Stars and planets form through a process which involves rotating masses of gas which are drawn together and eventually collapse under the influence of gravitational fields. As pressure grows in the center of the newly created body, it compresses ever more the matter which will eventually heat up and light the whole gas mass to create a star that could potentially be orbited by one or more planets. However, solar systems are not as widespread as you might think, so scientists tried to find what the conditions for solar systems formation are, what triggers this process and what stops it.
Floris van der Tak thinks that a star and planet formation is greatly influenced by the amount of charged molecules inside the dust clouds, which are then manipulated by the exerted surrounding magnetic fields that agitate the cloud and prevent the star-forming process. To determine the ratio of acidic molecules inside a dust cloud, it is necessary to measure the quantity of charge molecules. However these ratios can be determined on Earth, since our atmosphere is rich in water content.
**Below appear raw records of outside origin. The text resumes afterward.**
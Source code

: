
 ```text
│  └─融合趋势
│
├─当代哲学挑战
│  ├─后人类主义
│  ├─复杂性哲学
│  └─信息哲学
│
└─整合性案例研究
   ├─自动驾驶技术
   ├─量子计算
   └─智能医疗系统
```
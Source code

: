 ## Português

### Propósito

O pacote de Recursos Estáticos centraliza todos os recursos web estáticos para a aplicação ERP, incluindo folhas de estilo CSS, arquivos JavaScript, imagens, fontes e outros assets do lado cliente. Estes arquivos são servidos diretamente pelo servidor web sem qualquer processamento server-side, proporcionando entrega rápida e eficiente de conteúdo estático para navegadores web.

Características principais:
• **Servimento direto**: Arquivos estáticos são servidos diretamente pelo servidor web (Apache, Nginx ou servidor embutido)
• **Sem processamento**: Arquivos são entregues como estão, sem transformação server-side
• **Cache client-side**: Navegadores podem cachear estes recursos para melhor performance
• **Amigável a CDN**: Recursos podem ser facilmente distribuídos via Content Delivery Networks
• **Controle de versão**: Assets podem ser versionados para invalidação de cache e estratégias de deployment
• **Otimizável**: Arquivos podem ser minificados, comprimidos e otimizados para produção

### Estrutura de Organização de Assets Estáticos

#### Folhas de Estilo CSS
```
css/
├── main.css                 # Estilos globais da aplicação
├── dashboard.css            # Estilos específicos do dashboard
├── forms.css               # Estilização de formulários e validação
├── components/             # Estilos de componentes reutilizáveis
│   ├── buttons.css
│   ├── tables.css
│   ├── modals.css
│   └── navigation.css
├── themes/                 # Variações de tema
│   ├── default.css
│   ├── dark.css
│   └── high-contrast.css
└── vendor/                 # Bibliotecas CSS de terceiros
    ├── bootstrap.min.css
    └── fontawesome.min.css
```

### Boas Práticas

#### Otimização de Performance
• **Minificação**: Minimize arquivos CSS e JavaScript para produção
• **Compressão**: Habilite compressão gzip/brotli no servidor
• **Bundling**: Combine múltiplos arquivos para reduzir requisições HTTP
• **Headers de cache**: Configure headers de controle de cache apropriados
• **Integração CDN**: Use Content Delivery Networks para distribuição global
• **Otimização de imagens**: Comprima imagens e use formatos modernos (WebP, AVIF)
One of the solutions to this problem was to observe light coming from the galaxies, in high altitude regions where the air is more rarefied, thus the water content in the atmosphere is lower than average. The top of the Mauna Kea volcano in Hawaii is situated at an altitude of 4092 meters, where the James Clerk Maxwell Telescope is situated, providing a perfect spot to observe the rich acidic water dust clouds, situated in the galaxies M82 and Arp 220.
Even though both of the galaxies present high quantities of acidic water molecules, it seems that the causes that created them are completely different. In Arp 220 they are created under the influence of X-rays emitted by the central ultra massive black hole, whereas in M82, the high acidic content is triggered by ultraviolet radiation emitted by hot forming young stars, thus stopping the star forming process in the respective galaxies.
The launch of the SRON HIFI next year will present the possibility of better observing the dust of cloud from out of space.